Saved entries

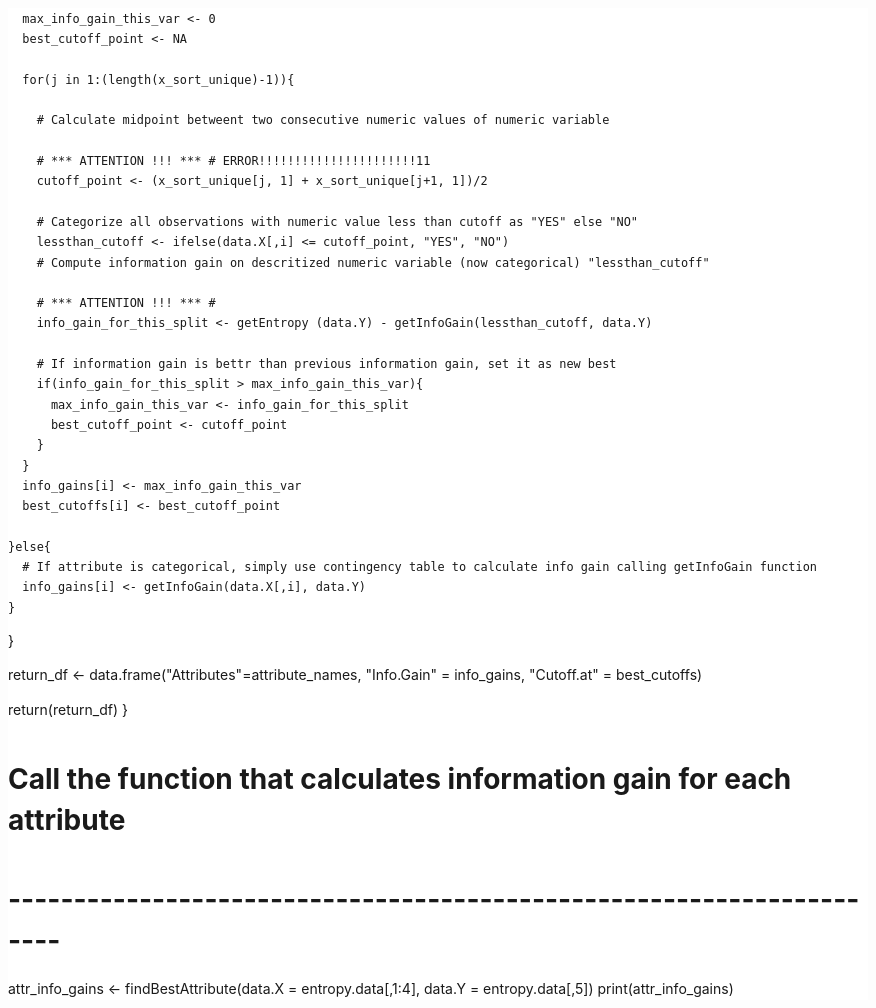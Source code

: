       max_info_gain_this_var <- 0
      best_cutoff_point <- NA
      
      for(j in 1:(length(x_sort_unique)-1)){
        
        # Calculate midpoint betweent two consecutive numeric values of numeric variable
        
        # *** ATTENTION !!! *** # ERROR!!!!!!!!!!!!!!!!!!!!!!11
        cutoff_point <- (x_sort_unique[j, 1] + x_sort_unique[j+1, 1])/2
        
        # Categorize all observations with numeric value less than cutoff as "YES" else "NO" 
        lessthan_cutoff <- ifelse(data.X[,i] <= cutoff_point, "YES", "NO")
        # Compute information gain on descritized numeric variable (now categorical) "lessthan_cutoff"
        
        # *** ATTENTION !!! *** #
        info_gain_for_this_split <- getEntropy (data.Y) - getInfoGain(lessthan_cutoff, data.Y)
        
        # If information gain is bettr than previous information gain, set it as new best
        if(info_gain_for_this_split > max_info_gain_this_var){
          max_info_gain_this_var <- info_gain_for_this_split
          best_cutoff_point <- cutoff_point
        }
      }
      info_gains[i] <- max_info_gain_this_var
      best_cutoffs[i] <- best_cutoff_point
      
    }else{ 
      # If attribute is categorical, simply use contingency table to calculate info gain calling getInfoGain function
      info_gains[i] <- getInfoGain(data.X[,i], data.Y)
    }
  }
  
  return_df <- data.frame("Attributes"=attribute_names, "Info.Gain" = info_gains, "Cutoff.at" = best_cutoffs)
  
  return(return_df) 
}


# Call the function that calculates information gain for each attribute
# ---------------------------------------------------------------------
attr_info_gains <- findBestAttribute(data.X = entropy.data[,1:4], data.Y = entropy.data[,5])
print(attr_info_gains)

Task requirements » The line containing "# Categorize all" begins the span, and the last line of the records above ends it. Return that span exactly, and nothing outside it.

Answer section »
        # Categorize all observations with numeric value less than cutoff as "YES" else "NO" 
        lessthan_cutoff <- ifelse(data.X[,i] <= cutoff_point, "YES", "NO")
        # Compute information gain on descritized numeric variable (now categorical) "lessthan_cutoff"
        
        # *** ATTENTION !!! *** #
        info_gain_for_this_split <- getEntropy (data.Y) - getInfoGain(lessthan_cutoff, data.Y)
        
        # If information gain is bettr than previous information gain, set it as new best
        if(info_gain_for_this_split > max_info_gain_this_var){
          max_info_gain_this_var <- info_gain_for_this_split
          best_cutoff_point <- cutoff_point
        }
      }
      info_gains[i] <- max_info_gain_this_var
      best_cutoffs[i] <- best_cutoff_point
      
    }else{ 
      # If attribute is categorical, simply use contingency table to calculate info gain calling getInfoGain function
      info_gains[i] <- getInfoGain(data.X[,i], data.Y)
    }
  }
  
  return_df <- data.frame("Attributes"=attribute_names, "Info.Gain" = info_gains, "Cutoff.at" = best_cutoffs)
  
  return(return_df) 
}


# Call the function that calculates information gain for each attribute
# ---------------------------------------------------------------------
attr_info_gains <- findBestAttribute(data.X = entropy.data[,1:4], data.Y = entropy.data[,5])
print(attr_info_gains)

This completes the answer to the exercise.